The Investigation of the Infertile Male

by Mickey S. Coffler, MD, FACOG

Mickey S. Coffler, MD, FACOG

Infertility affects approximately 15% of couples. The male partner is responsible in about 30 to 50% of cases. This document will discuss the evaluation of the male partner when male factor infertility is suspected.

The primary test of male reproductive function is the semen analysis. The specimen is obtained by masturbation and collected into a clean container following two to five days of abstinence. To prevent sperm deterioration prior to analysis, the specimen needs to be kept at body temperature and brought to the lab for evaluation within an hour of production. Many fertility centers, including HRC Fertility, maintain dedicated facilities for specimen collection in a private setting. This facilitates immediate specimen processing and avoids the exposure of the sperm to potential environmental modifiers.

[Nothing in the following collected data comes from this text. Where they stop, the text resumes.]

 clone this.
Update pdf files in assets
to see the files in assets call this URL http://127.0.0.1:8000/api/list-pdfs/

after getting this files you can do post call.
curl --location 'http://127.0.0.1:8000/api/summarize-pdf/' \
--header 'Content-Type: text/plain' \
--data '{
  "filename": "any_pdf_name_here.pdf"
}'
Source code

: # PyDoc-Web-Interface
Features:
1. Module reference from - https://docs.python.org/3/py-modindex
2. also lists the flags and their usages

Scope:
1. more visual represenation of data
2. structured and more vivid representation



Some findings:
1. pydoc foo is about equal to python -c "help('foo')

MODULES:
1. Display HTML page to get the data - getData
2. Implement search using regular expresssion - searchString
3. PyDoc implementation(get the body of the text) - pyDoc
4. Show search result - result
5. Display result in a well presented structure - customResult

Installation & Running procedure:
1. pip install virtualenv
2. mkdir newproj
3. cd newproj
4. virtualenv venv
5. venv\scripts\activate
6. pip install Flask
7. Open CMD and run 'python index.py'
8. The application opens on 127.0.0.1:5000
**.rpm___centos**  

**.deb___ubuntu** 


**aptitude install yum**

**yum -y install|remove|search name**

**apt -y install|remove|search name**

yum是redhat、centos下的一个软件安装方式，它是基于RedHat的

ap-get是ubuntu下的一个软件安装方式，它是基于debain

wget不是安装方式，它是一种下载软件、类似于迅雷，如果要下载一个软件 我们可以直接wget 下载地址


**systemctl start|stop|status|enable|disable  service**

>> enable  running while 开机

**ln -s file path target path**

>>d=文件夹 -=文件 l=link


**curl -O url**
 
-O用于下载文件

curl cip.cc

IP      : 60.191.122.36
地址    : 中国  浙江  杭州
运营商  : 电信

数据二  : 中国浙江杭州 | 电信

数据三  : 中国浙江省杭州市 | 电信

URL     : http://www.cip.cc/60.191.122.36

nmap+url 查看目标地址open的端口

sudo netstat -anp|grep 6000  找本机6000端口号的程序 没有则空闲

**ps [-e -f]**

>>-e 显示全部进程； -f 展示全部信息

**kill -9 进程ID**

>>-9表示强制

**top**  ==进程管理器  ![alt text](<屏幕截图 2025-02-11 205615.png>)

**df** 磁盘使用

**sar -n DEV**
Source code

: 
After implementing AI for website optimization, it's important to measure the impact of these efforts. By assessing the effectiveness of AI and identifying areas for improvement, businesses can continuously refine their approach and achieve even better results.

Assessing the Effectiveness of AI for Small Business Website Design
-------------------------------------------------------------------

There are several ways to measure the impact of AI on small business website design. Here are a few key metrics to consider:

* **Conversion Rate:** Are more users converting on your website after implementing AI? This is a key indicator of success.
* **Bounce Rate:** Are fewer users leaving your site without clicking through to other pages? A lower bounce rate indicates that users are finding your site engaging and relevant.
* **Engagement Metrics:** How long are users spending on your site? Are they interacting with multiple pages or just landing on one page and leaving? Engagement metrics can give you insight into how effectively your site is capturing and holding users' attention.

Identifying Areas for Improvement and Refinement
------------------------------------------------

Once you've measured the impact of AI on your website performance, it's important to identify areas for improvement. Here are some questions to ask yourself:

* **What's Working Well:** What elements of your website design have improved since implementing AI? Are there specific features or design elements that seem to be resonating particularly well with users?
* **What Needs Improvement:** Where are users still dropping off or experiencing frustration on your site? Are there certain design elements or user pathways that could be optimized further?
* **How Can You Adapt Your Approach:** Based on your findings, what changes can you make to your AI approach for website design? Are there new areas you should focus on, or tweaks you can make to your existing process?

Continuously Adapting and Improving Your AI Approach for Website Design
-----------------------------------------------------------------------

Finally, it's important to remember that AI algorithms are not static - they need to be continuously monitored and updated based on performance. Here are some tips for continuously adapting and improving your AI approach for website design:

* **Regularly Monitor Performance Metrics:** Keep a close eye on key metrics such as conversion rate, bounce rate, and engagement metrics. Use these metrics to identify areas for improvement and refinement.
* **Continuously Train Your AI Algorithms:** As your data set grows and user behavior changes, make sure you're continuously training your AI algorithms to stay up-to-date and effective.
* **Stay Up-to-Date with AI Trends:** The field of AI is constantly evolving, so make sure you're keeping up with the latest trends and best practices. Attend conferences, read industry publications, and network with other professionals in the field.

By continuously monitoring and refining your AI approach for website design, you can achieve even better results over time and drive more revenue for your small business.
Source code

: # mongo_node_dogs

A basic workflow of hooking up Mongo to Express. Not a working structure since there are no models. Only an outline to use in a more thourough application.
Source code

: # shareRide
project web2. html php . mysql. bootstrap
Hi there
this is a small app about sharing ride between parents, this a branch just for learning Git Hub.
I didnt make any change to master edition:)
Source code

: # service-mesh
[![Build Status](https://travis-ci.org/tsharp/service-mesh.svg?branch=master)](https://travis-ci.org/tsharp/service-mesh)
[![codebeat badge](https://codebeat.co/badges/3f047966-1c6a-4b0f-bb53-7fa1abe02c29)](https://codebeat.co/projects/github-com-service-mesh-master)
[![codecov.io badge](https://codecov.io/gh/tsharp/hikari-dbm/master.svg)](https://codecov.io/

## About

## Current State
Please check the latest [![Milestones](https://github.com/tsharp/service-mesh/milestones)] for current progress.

The basic semen analysis includes an assessment of its volume, sperm concentration, the percent motility, and the percentage of normal shapes (morphology). The presence of immature sperm cells and inflammatory cells is also noted. The normal range can be slightly variable among laboratories and it is typically included with the report. More recently, the sperm morphology is evaluated according to stringent criteria developed by Kruger. This newer method helps to better predict the fertilization potential of sperm when used in fertility treatments. Additionally employed methods for sperm evaluation include assessment of the percentage of DNA fragmentation and testing for anti-sperm antibodies. There are other less commonly used sperm tests (sperm penetration assay, etc.) that lack specificity and standardization. Those will not be discussed in this document.

An abnormal semen analysis that is confirmed on repeated testing should prompt a complete evaluation of the male partner. The goals of this evaluation are to:

• Help the patient better understand the basis for his fertility problem

• Distinguish conditions that are correctable when applying specific and less expensive therapies versus those that require advanced assisted reproductive technologies

• Correctly diagnose those situations where critical medical conditions underlie the infertility (pituitary or cranial tumors, testicular cancer)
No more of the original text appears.